We could avoid re-initializing the same part over and over by keeping track what part of the Vec has already been initialized in previous iterations, but that relies on no other code running mem::replace on our Vec and also the Vec never reallocating, which is very fragile.

BorrowedBuf + BorrowedCursor could help here, but that's nightly-only.

[Shnatsel]

The approach of writing to the spare capacity without zeroing it first sounds good, provided that the C library wrappers are adjusted to write to a &mut [MaybeUninit<u8>].

[anforowicz]

The approach of writing to the spare capacity without zeroing it first sounds good, provided that the C library wrappers are adjusted to write to a &mut [MaybeUninit<u8>].

Yes, that would work for the C backend.

What about the Rust backend though?

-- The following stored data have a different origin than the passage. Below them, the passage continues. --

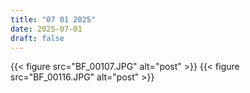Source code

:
 ```yaml
---
title: "07 01 2025"
date: 2025-07-01
draft: false
---
```


{{< figure src="BF_00107.JPG" alt="post" >}}
{{< figure src="BF_00116.JPG" alt="post" >}}
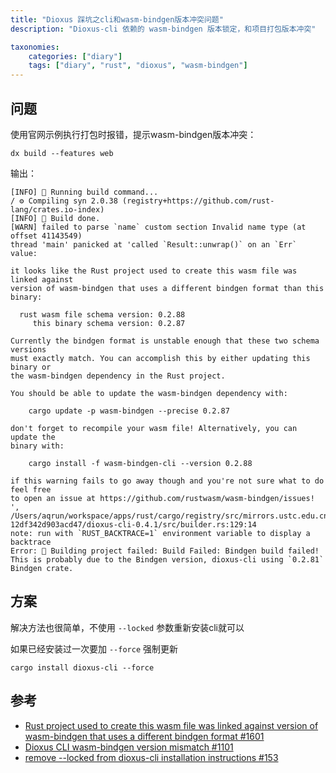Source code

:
 ```yaml
---
title: "Dioxus 踩坑之cli和wasm-bindgen版本冲突问题"
description: "Dioxus-cli 依赖的 wasm-bindgen 版本锁定，和项目打包版本冲突"

taxonomies:
    categories: ["diary"]
    tags: ["diary", "rust", "dioxus", "wasm-bindgen"]
---
```


## 问题

使用官网示例执行打包时报错，提示wasm-bindgen版本冲突：

```shell
dx build --features web
```

输出：

```
[INFO] 🚅 Running build command...
/ ⚙️ Compiling syn 2.0.38 (registry+https://github.com/rust-lang/crates.io-index)                                                                                                           [INFO] 👑 Build done.
[WARN] failed to parse `name` custom section Invalid name type (at offset 41143549)
thread 'main' panicked at 'called `Result::unwrap()` on an `Err` value: 

it looks like the Rust project used to create this wasm file was linked against
version of wasm-bindgen that uses a different bindgen format than this binary:

  rust wasm file schema version: 0.2.88
     this binary schema version: 0.2.87

Currently the bindgen format is unstable enough that these two schema versions
must exactly match. You can accomplish this by either updating this binary or 
the wasm-bindgen dependency in the Rust project.

You should be able to update the wasm-bindgen dependency with:

    cargo update -p wasm-bindgen --precise 0.2.87

don't forget to recompile your wasm file! Alternatively, you can update the 
binary with:

    cargo install -f wasm-bindgen-cli --version 0.2.88

if this warning fails to go away though and you're not sure what to do feel free
to open an issue at https://github.com/rustwasm/wasm-bindgen/issues!
', /Users/aqrun/workspace/apps/rust/cargo/registry/src/mirrors.ustc.edu.cn-12df342d903acd47/dioxus-cli-0.4.1/src/builder.rs:129:14
note: run with `RUST_BACKTRACE=1` environment variable to display a backtrace
Error: 🚫 Building project failed: Build Failed: Bindgen build failed! 
This is probably due to the Bindgen version, dioxus-cli using `0.2.81` Bindgen crate.
```

## 方案

解决方法也很简单，不使用 `--locked` 参数重新安装cli就可以

如果已经安装过一次要加 `--force` 强制更新

```shell
cargo install dioxus-cli --force
```

## 参考

* [Rust project used to create this wasm file was linked against version of wasm-bindgen that uses a different bindgen format #1601](https://github.com/DioxusLabs/dioxus/issues/1601)
* [Dioxus CLI wasm-bindgen version mismatch #1101](https://github.com/DioxusLabs/dioxus/issues/1101)
* [remove --locked from dioxus-cli installation instructions #153](https://github.com/DioxusLabs/docsite/pull/153)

The Rust backend would also need to be adjusted to write to a &mut [MaybeUninit<u8>], right? If so, then a prerequisite for this approach would be to also change the miniz_oxide crate as outlined in #220 (comment). Do you think that we should pursue such changes to the miniz_oxide crate?

[Shnatsel]

miniz_oxide always zeroes the output buffer for safety even when writing to a Vec: https://docs.rs/miniz_oxide/0.7.1/src/miniz_oxide/deflate/mod.rs.html#121-157

I think it's best to just zero the buffer when using miniz_oxide instead of revamping its internals to use MaybeUninit.